Muller-Thym says pricing for such organic products will always be higher. "Organics are a premium," he points out. "I would have thought this pricing would have [come down] a bit with the added volume, but most costs are staying stable. We think 2016 will be an interesting year, as Flowers Foods bought two [organic] bakeries to help grow their market share. By having a large bakery enter into this segment, pricing for raw ingredients may start to trend down."

Thus, organics have their limitations. There are restrictions on raw materials and certifications required to produce organic products. Studies show organic farming generally produces less food per hectare. Lower yield means organic farming would require more land. In the long run, organic crops require more farmer involvement, are labor-intensive and require a lot of weed control, so many experts believe a single farmer can produce more crops using industrial methods.

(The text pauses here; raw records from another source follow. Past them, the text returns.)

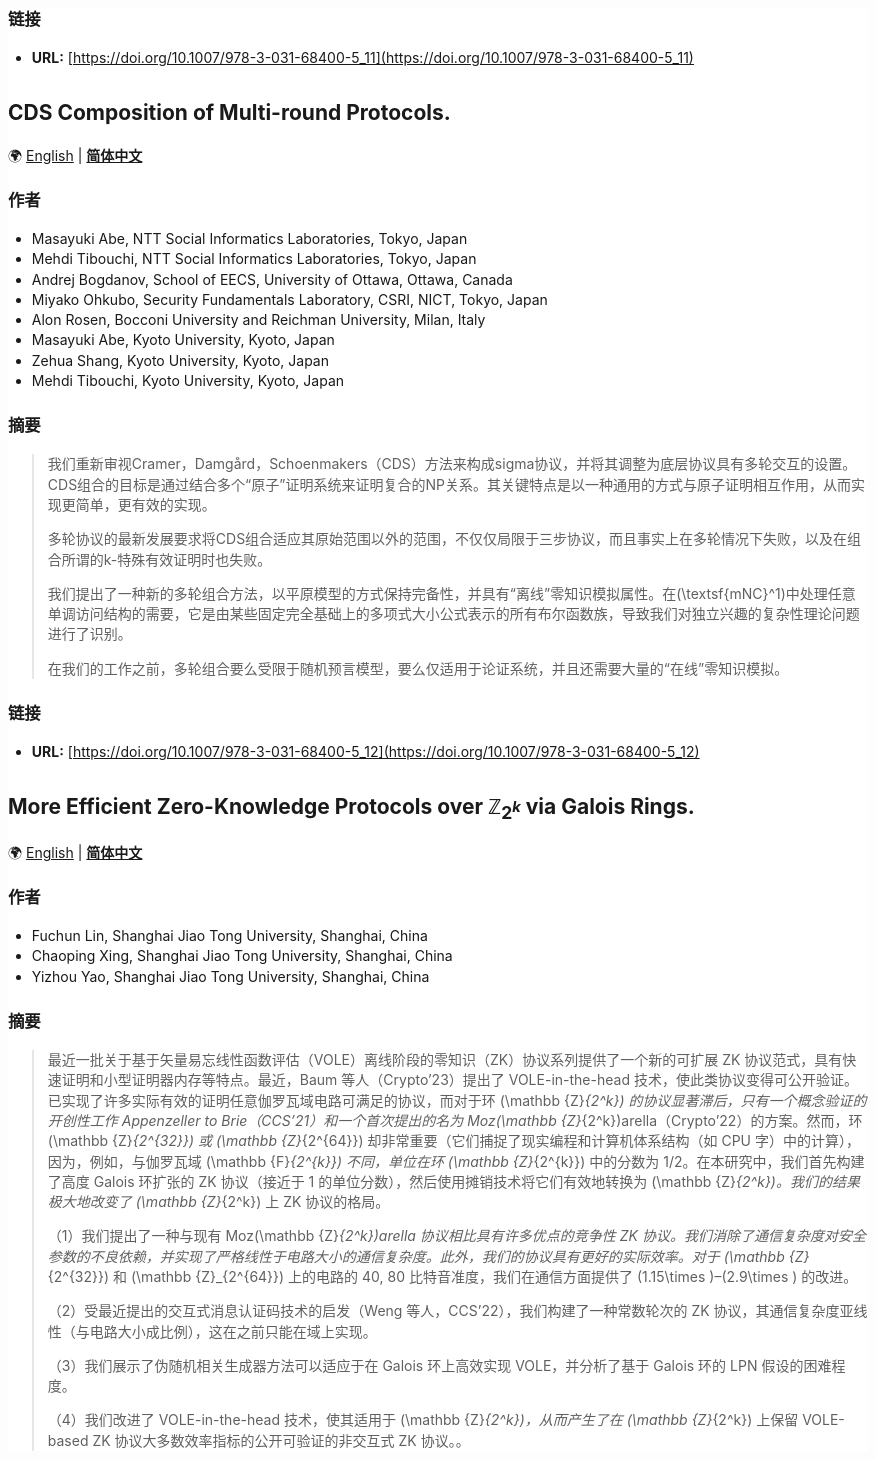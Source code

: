 ### 链接
- **URL:** [https://doi.org/10.1007/978-3-031-68400-5_11](https://doi.org/10.1007/978-3-031-68400-5_11)
## CDS Composition of Multi-round Protocols.
🌍 [English](../../../docs/en/Crypto/Crypto[2024-9].md#cds-composition-of-multi-round-protocols) | **[简体中文](../../../docs/zh-CN/Crypto/Crypto[2024-9].md#cds-composition-of-multi-round-protocols)**
### 作者
* Masayuki Abe, NTT Social Informatics Laboratories, Tokyo, Japan
* Mehdi Tibouchi, NTT Social Informatics Laboratories, Tokyo, Japan
* Andrej Bogdanov, School of EECS, University of Ottawa, Ottawa, Canada
* Miyako Ohkubo, Security Fundamentals Laboratory, CSRI, NICT, Tokyo, Japan
* Alon Rosen, Bocconi University and Reichman University, Milan, Italy
* Masayuki Abe, Kyoto University, Kyoto, Japan
* Zehua Shang, Kyoto University, Kyoto, Japan
* Mehdi Tibouchi, Kyoto University, Kyoto, Japan
### 摘要
> 我们重新审视Cramer，Damgård，Schoenmakers（CDS）方法来构成sigma协议，并将其调整为底层协议具有多轮交互的设置。CDS组合的目标是通过结合多个“原子”证明系统来证明复合的NP关系。其关键特点是以一种通用的方式与原子证明相互作用，从而实现更简单，更有效的实现。
> 
> 多轮协议的最新发展要求将CDS组合适应其原始范围以外的范围，不仅仅局限于三步协议，而且事实上在多轮情况下失败，以及在组合所谓的k-特殊有效证明时也失败。
> 
> 我们提出了一种新的多轮组合方法，以平原模型的方式保持完备性，并具有“离线”零知识模拟属性。在\(\textsf{mNC}^1\)中处理任意单调访问结构的需要，它是由某些固定完全基础上的多项式大小公式表示的所有布尔函数族，导致我们对独立兴趣的复杂性理论问题进行了识别。
> 
> 在我们的工作之前，多轮组合要么受限于随机预言模型，要么仅适用于论证系统，并且还需要大量的“在线”零知识模拟。

### 链接
- **URL:** [https://doi.org/10.1007/978-3-031-68400-5_12](https://doi.org/10.1007/978-3-031-68400-5_12)
## More Efficient Zero-Knowledge Protocols over $\mathbb {Z}_{2^k}$ via Galois Rings.
🌍 [English](../../../docs/en/Crypto/Crypto[2024-9].md#more-efficient-zero-knowledge-protocols-over-mathbb-z-2-k-via-galois-rings) | **[简体中文](../../../docs/zh-CN/Crypto/Crypto[2024-9].md#more-efficient-zero-knowledge-protocols-over-mathbb-z-2-k-via-galois-rings)**
### 作者
* Fuchun Lin, Shanghai Jiao Tong University, Shanghai, China
* Chaoping Xing, Shanghai Jiao Tong University, Shanghai, China
* Yizhou Yao, Shanghai Jiao Tong University, Shanghai, China
### 摘要
> 最近一批关于基于矢量易忘线性函数评估（VOLE）离线阶段的零知识（ZK）协议系列提供了一个新的可扩展 ZK 协议范式，具有快速证明和小型证明器内存等特点。最近，Baum 等人（Crypto’23）提出了 VOLE-in-the-head 技术，使此类协议变得可公开验证。已实现了许多实际有效的证明任意伽罗瓦域电路可满足的协议，而对于环 \(\mathbb {Z}_{2^k}\) 的协议显著滞后，只有一个概念验证的开创性工作 Appenzeller to Brie（CCS’21）和一个首次提出的名为 Moz\(\mathbb {Z}_{2^k}\)arella（Crypto’22）的方案。然而，环 \(\mathbb {Z}_{2^{32}}\) 或 \(\mathbb {Z}_{2^{64}}\) 却非常重要（它们捕捉了现实编程和计算机体系结构（如 CPU 字）中的计算），因为，例如，与伽罗瓦域 \(\mathbb {F}_{2^{k}}\) 不同，单位在环 \(\mathbb {Z}_{2^{k}}\) 中的分数为 1/2。在本研究中，我们首先构建了高度 Galois 环扩张的 ZK 协议（接近于 1 的单位分数），然后使用摊销技术将它们有效地转换为 \(\mathbb {Z}_{2^k}\)。我们的结果极大地改变了 \(\mathbb {Z}_{2^k}\) 上 ZK 协议的格局。
> 
> （1）我们提出了一种与现有 Moz\(\mathbb {Z}_{2^k}\)arella 协议相比具有许多优点的竞争性 ZK 协议。我们消除了通信复杂度对安全参数的不良依赖，并实现了严格线性于电路大小的通信复杂度。此外，我们的协议具有更好的实际效率。对于 \(\mathbb {Z}_{2^{32}}\) 和 \(\mathbb {Z}_{2^{64}}\) 上的电路的 40, 80 比特音准度，我们在通信方面提供了 \(1.15\times \)–\(2.9\times \) 的改进。
> 
> （2）受最近提出的交互式消息认证码技术的启发（Weng 等人，CCS’22），我们构建了一种常数轮次的 ZK 协议，其通信复杂度亚线性（与电路大小成比例），这在之前只能在域上实现。
> 
> （3）我们展示了伪随机相关生成器方法可以适应于在 Galois 环上高效实现 VOLE，并分析了基于 Galois 环的 LPN 假设的困难程度。
> 
> （4）我们改进了 VOLE-in-the-head 技术，使其适用于 \(\mathbb {Z}_{2^k}\)，从而产生了在 \(\mathbb {Z}_{2^k}\) 上保留 VOLE-based ZK 协议大多数效率指标的公开可验证的非交互式 ZK 协议。。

Still, some supporters think organic farming could replace conventional agriculture in the future. Advocates say organic farming is better for the environment and yields healthier food than conventional methods because it has less impact on the soil.

In a key sign organics are influencing the overall food industry, McCormick & Co., Sparks, Md., announced in September plans to significantly broaden its organic offerings in 2016 and take a leadership position in organic and non-GMO herbs and spices. McCormick says it will make several important changes over the next year as it converts 80 percent of its gourmet herbs and spices business in the U.S. to organic and non-GMO.

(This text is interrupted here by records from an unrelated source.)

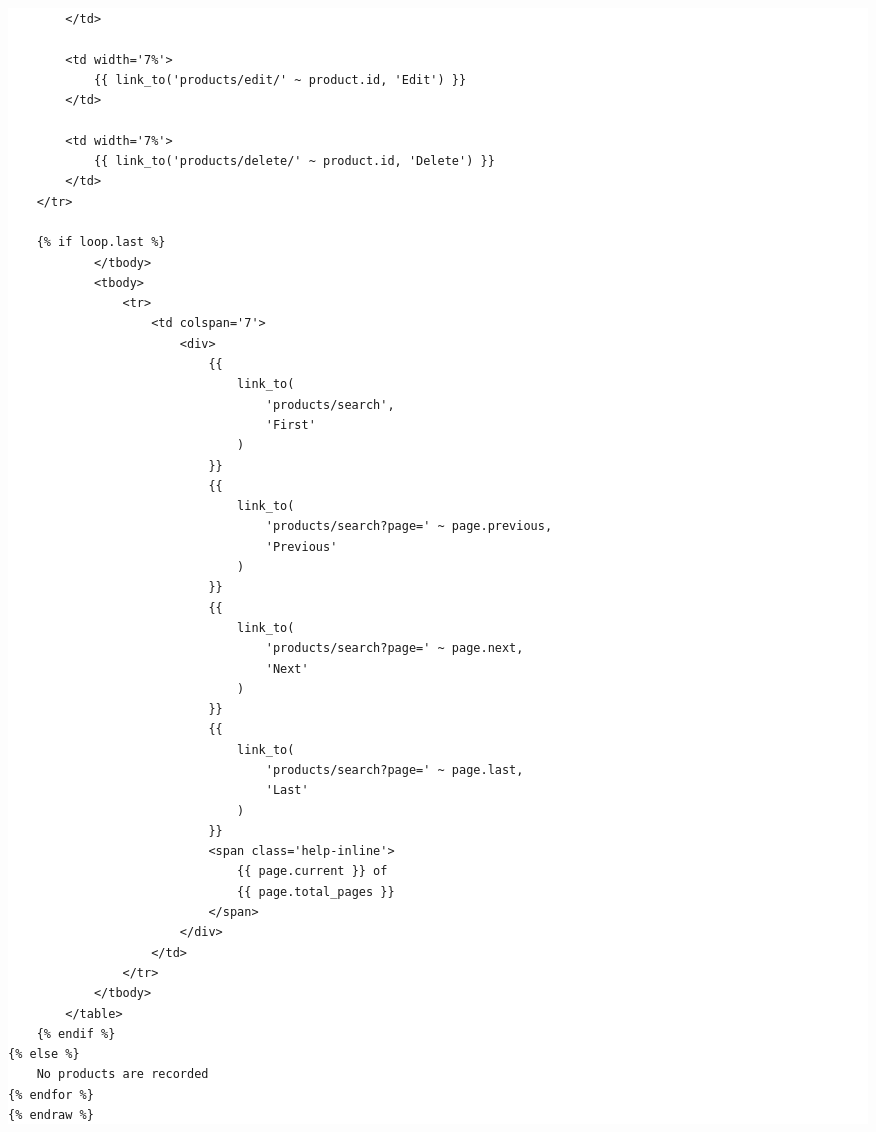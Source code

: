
 ```twig
        </td>

        <td width='7%'>
            {{ link_to('products/edit/' ~ product.id, 'Edit') }}
        </td>

        <td width='7%'>
            {{ link_to('products/delete/' ~ product.id, 'Delete') }}
        </td>
    </tr>

    {% if loop.last %}
            </tbody>
            <tbody>
                <tr>
                    <td colspan='7'>
                        <div>
                            {{ 
                                link_to(
                                    'products/search', 
                                    'First'
                                ) 
                            }}
                            {{ 
                                link_to(
                                    'products/search?page=' ~ page.previous, 
                                    'Previous'
                                ) 
                            }}
                            {{ 
                                link_to(
                                    'products/search?page=' ~ page.next, 
                                    'Next'
                                ) 
                            }}
                            {{ 
                                link_to(
                                    'products/search?page=' ~ page.last, 
                                    'Last'
                                ) 
                            }}
                            <span class='help-inline'>
                                {{ page.current }} of 
                                {{ page.total_pages }}
                            </span>
                        </div>
                    </td>
                </tr>
            </tbody>
        </table>
    {% endif %}
{% else %}
    No products are recorded
{% endfor %}
{% endraw %}
```
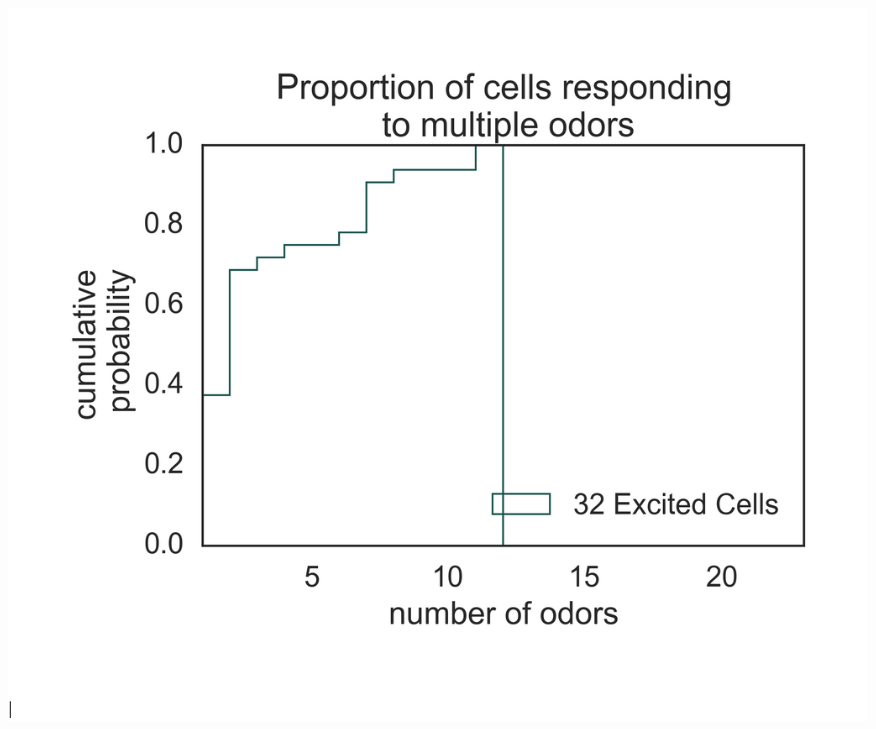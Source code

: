 <img src="https://raw.githubusercontent.com/stanlp86/myPiriform/master/notebooks/qc/sp062917a/cells_across_odors_slice_4.png" />|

McCormick's announcement came ahead of the peak fall cooking and holiday season where consumer use of herbs, spices and extracts in recipes increases. "Just over 10 percent of our McCormick Gourmet sales are organic now," adds Megan O'Brien of McCormick's public relations department. O'Brien says the company will engage organic farmers new to the company as well as existing growers converting to organic products in order to ramp up organic production. "We've been dedicated to finding certified organic suppliers and growers that meet our high quality standards," O'Brien says.

The OTA back in May petitioned the USDA to begin steps to conduct a vote on and implement a research and promotion check-off program for the organic industry. The program would charge all organic "certificate holders" throughout the supply chain: producers, processors, handlers, brand manufacturers, co-packers and importers. That means even food processors, such as General Mills, WhiteWave (Horizon Organic) and Campbell Soup, would be required to chip in. It's estimated the organic check-off, referred to as GRO Organic (Generic Research and Promotion Order for Organic), could raise more than $30 million a year to advance the organic sector. "Rooted in a strong focus on research to make farmers successful and technical services to accelerate the adoption of organic practices, the proposed program is designed to address organic's most pressing needs," the association said.

The USDA hasn't ruled on the petition yet, much less published it in the Federal Register. The process is slow, and the OTA does not expect a required referendum on the proposal before next summer.